Regardless of your good judgment and others' decisions - the reality on the ground for retailers, small businesses, service sector etc who run their businesses with the hope that most households will have some discretionary spending , they will notice that household spending will retract. Refer back to the article - household spending was flat for the MArch quarter. What will household spending be in the next quarter?
From an individual borrowers perspective (which was not the main point) In a rising cycle - those that fixed at 5.9% a year ago also missed out on 4.8% 12 month rates over the last year. So they lost money up front - you can't really win in the long run.
Spottie, what you are saying is the correct way to do things, this is because you are educated/knowledgeable and or have experience and hindsight. You are by a massive gap the minority of borrowers and then again a smaller number who have your knowledge and have large mortgages.
Mortgagebelt is correct, you will see a flattening or reducing in consumer spending going forward as OCR hikes it.

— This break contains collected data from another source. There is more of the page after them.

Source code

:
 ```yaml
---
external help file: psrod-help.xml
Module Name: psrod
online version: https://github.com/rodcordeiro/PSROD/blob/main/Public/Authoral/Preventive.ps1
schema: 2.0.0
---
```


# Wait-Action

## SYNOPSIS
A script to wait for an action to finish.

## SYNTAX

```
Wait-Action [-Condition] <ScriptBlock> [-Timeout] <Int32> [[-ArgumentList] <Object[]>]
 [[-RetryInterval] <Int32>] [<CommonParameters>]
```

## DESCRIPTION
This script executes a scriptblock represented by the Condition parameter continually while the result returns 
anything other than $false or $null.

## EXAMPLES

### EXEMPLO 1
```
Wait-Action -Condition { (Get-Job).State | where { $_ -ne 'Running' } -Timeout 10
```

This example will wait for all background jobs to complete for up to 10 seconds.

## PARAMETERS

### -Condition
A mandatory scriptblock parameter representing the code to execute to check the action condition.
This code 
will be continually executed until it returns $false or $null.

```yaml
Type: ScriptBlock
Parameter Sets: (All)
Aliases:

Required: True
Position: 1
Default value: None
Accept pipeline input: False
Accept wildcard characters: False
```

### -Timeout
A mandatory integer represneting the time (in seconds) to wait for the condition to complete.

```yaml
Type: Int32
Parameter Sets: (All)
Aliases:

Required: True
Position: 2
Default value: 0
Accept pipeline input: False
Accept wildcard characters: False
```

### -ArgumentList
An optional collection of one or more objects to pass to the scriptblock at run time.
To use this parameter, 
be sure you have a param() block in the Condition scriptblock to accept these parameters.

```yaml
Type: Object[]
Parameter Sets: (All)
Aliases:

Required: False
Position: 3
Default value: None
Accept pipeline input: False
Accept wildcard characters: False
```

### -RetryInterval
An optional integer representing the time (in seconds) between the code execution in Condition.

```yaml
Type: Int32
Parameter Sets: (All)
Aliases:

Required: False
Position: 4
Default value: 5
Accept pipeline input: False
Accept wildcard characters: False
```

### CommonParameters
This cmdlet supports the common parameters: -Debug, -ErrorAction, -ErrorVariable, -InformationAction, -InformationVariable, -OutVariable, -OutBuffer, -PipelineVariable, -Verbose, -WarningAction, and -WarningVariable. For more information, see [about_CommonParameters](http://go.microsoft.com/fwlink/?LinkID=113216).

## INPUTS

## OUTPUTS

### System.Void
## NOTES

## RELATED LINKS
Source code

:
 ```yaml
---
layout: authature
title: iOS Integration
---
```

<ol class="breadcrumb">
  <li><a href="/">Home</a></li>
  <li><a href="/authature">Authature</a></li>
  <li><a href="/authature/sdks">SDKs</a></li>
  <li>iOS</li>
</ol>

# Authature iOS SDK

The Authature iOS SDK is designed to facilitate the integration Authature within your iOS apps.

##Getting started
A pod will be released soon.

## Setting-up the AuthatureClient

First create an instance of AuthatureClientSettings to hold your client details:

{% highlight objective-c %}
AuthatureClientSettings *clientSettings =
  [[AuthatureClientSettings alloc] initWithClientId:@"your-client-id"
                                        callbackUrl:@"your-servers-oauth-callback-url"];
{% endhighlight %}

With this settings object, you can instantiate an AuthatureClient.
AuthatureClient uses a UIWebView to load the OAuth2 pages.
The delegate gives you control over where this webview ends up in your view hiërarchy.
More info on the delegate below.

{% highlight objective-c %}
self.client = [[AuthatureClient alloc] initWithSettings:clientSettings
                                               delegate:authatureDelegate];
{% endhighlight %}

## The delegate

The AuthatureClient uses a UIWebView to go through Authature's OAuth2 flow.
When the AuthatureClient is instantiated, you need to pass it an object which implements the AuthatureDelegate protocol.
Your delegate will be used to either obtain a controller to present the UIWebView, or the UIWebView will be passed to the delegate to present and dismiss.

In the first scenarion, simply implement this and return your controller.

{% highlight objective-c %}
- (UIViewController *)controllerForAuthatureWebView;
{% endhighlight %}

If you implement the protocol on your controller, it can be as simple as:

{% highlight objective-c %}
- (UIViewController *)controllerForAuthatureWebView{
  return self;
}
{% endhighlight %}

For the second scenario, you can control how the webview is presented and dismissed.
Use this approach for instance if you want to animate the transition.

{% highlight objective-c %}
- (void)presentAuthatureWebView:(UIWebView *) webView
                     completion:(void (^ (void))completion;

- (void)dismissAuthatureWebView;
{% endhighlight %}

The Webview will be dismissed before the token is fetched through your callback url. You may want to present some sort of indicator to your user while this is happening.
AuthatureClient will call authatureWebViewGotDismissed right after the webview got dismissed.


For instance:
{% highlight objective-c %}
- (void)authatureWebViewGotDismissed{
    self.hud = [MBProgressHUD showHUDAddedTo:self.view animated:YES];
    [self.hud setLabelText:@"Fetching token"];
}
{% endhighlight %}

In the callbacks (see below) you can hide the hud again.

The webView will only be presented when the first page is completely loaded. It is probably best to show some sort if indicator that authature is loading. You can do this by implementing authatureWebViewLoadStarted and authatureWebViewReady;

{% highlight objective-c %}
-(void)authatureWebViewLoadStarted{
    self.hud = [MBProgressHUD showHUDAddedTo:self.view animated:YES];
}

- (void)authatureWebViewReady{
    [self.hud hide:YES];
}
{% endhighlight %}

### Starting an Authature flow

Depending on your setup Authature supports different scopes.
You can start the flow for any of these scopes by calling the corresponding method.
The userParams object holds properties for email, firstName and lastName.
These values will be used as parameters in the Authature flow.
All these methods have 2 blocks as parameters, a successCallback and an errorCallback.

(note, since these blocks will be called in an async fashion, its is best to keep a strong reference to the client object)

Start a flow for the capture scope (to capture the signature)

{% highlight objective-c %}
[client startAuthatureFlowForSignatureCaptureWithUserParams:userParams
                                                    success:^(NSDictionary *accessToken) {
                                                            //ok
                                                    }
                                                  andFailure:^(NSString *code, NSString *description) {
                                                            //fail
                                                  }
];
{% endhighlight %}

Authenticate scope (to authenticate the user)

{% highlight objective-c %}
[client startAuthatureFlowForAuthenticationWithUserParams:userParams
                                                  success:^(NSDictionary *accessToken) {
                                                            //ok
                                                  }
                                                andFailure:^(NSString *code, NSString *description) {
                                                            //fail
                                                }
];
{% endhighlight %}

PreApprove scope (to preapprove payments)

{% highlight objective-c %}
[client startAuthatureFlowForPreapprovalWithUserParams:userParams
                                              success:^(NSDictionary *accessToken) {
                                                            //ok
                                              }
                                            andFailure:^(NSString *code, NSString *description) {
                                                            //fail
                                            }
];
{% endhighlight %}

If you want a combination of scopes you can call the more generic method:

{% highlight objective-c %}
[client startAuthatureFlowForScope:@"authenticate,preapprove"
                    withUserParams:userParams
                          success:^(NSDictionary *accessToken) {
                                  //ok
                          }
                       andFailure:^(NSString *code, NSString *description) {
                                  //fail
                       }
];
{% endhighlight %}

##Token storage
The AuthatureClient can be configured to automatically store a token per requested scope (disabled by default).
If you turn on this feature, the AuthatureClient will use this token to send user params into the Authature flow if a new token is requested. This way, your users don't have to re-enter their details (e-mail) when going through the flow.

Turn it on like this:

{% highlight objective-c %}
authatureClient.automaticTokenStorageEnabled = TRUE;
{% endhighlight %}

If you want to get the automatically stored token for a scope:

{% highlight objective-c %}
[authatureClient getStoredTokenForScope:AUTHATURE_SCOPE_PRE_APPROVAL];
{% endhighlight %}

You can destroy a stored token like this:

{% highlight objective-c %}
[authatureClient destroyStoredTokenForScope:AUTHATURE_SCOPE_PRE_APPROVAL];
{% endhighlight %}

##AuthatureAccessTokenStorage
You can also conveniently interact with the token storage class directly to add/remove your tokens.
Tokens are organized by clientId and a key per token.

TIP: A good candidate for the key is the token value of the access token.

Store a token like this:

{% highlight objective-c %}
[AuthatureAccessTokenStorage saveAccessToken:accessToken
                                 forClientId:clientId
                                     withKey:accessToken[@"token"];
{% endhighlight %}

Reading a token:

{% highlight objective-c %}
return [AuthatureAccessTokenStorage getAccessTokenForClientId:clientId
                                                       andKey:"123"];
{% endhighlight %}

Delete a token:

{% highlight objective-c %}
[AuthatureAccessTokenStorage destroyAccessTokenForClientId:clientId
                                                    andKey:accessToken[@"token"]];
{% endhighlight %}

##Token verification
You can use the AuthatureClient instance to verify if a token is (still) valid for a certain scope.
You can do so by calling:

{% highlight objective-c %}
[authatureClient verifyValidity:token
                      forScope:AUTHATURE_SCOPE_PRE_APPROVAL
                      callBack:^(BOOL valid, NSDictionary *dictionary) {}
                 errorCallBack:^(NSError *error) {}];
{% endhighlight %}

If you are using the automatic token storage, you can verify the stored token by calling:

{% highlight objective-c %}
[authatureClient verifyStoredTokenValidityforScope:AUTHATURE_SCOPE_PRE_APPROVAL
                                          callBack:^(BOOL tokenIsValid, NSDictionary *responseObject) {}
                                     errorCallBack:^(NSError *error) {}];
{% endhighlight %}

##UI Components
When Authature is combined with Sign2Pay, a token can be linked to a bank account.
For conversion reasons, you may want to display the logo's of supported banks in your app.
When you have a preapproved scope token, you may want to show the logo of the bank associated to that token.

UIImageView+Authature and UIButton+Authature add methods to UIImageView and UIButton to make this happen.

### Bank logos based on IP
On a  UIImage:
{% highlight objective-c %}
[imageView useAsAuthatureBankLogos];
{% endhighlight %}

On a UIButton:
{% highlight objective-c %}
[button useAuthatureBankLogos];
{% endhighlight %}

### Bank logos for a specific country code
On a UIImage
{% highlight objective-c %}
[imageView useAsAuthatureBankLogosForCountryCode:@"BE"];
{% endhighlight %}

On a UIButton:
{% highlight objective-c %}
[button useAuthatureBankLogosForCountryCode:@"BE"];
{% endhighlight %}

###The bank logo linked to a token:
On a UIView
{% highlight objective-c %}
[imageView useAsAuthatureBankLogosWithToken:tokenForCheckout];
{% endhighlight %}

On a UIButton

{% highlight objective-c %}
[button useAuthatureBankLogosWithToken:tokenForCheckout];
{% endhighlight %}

Even in my household where we have a $2000.00~ a fortnight discretionary spend (This is after every bill, expense and payment you can think of has been budgeted for IN ADVANCE) and guess what we are doing? Throwing it on the mortgage. We aren't going out for dinner, movies, buying clothes, cars holiday etc. We are 27yo and no kids – we are the people that SHOULD be spending etc.
TfT
I don't believe it is bad long term for NZ Inc for you to be reducing debt rather than spending more on consumer items.
I am more towards the other end of the age spectrum than you so don't worry , I am taking up your slack when it come to spending.
I plan on spending most of my investments rather than leave them to someone else.
I have little doubt your frugal habits now will pay off big time if you have a family or as you get older.